## What is required
Copy all lines containing the string "submit" from the records below.

## Recorded information
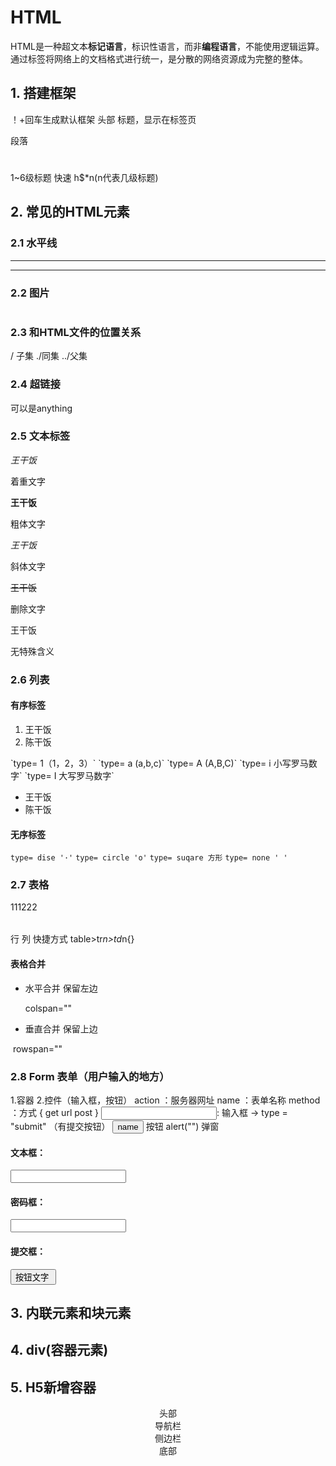 

# HTML

HTML是一种超文本**标记语言**，标识性语言，而非**编程语言**，不能使用逻辑运算。通过标签将网络上的文档格式进行统一，是分散的网络资源成为完整的整体。



## 1. 搭建框架

<!DOCTYPE html>  ！+回车生成默认框架
<head></head> 头部
<title></title> 标题，显示在标签页
<p></p> 段落

<h1></h1>
<h6></h6>

1~6级标题 快速 h$*n(n代表几级标题)

## 2. 常见的HTML元素

### 2.1 水平线

<hr>

<hr color=black width= size= align=> 

### 2.2 图片

<img src="" alt="">

### 2.3 和HTML文件的位置关系

/ 子集  ./同集 ../父集 

### 2.4 超链接

<a></a>

<a herf="转跳的网址"> 可以是anything </a>

### 2.5 文本标签

<em>王干饭</em> 

<em></em>

着重文字

<b>王干饭</b> 

<b></b>

粗体文字

<i>王干饭</i> 

<i></i>

斜体文字

<del>王干饭</del> 

<del></del>

删除文字

<span>王干饭</span> 

<span></span>

无特殊含义

### 2.6 列表

#### 有序标签

<ol> 
    <li>王干饭</li> 
    <li>陈干饭</li>
</ol> 
`type= 1（1，2，3）`
`type= a (a,b,c)`
`type= A (A,B,C)`
`type= i 小写罗马数字`
`type= I 大写罗马数字`

<ul> 
    <li>王干饭</li> 
    <li>陈干饭</li>
</ul> 

#### 无序标签

`type= dise '·'` 
`type= circle 'o'`
`type= suqare 方形`
`type= none ' '`

### 2.7 表格

<table> 
    <tr>111</tr>
    <tr>222</tr>
</table>

行<tr>
列<td>
快捷方式 table>tr*n>td*n{}

#### 表格合并

- 水平合并 保留左边

  colspan="" 

- 垂直合并 保留上边

​		rowspan="" 



### 2.8 Form 表单（用户输入的地方）

1.容器
2.控件（输入框，按钮）
action ：服务器网址
name ：表单名称
method ：方式
{
  get url
  post
}
<input>: 输入框 -> type = "submit" （有提交按钮）
<button> name </button> 按钮
alert("") 弹窗

#### 文本框：

<input type="text" name="textarea">

#### 密码框：

<input type="password">

#### 提交框：

<input type="submit" value="按钮文字 ">

## 3. 内联元素和块元素

## 4. div(容器元素)

## 5. H5新增容器

<header><header> 头部
<nav><nav> 导航栏
<article><article> 
<section><section>
<aside><aside> 侧边栏
<footer><footer> 底部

## Worked solution
<input>: 输入框 -> type = "submit" （有提交按钮）
<input type="submit" value="按钮文字 ">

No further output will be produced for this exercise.